(Dataset entries)
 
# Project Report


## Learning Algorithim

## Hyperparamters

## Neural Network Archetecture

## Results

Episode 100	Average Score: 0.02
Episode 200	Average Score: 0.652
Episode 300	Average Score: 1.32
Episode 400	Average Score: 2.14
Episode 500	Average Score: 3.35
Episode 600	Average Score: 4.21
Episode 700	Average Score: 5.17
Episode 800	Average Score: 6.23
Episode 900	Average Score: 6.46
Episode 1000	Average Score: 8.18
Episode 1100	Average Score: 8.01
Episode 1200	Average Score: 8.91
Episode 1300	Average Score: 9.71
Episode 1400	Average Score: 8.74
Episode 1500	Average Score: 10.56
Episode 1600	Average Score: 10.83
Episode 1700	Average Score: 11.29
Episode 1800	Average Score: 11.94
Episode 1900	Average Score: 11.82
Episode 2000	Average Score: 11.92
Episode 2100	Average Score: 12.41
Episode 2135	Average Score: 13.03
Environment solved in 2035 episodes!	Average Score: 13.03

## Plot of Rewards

- Prompt: Once the line with "## Hyperparamters" is located in the data above, repeat it and every later line through the end, exactly.

- Exercise response:
## Hyperparamters

## Neural Network Archetecture

## Results

Episode 100	Average Score: 0.02
Episode 200	Average Score: 0.652
Episode 300	Average Score: 1.32
Episode 400	Average Score: 2.14
Episode 500	Average Score: 3.35
Episode 600	Average Score: 4.21
Episode 700	Average Score: 5.17
Episode 800	Average Score: 6.23
Episode 900	Average Score: 6.46
Episode 1000	Average Score: 8.18
Episode 1100	Average Score: 8.01
Episode 1200	Average Score: 8.91
Episode 1300	Average Score: 9.71
Episode 1400	Average Score: 8.74
Episode 1500	Average Score: 10.56
Episode 1600	Average Score: 10.83
Episode 1700	Average Score: 11.29
Episode 1800	Average Score: 11.94
Episode 1900	Average Score: 11.82
Episode 2000	Average Score: 11.92
Episode 2100	Average Score: 12.41
Episode 2135	Average Score: 13.03
Environment solved in 2035 episodes!	Average Score: 13.03

## Plot of Rewards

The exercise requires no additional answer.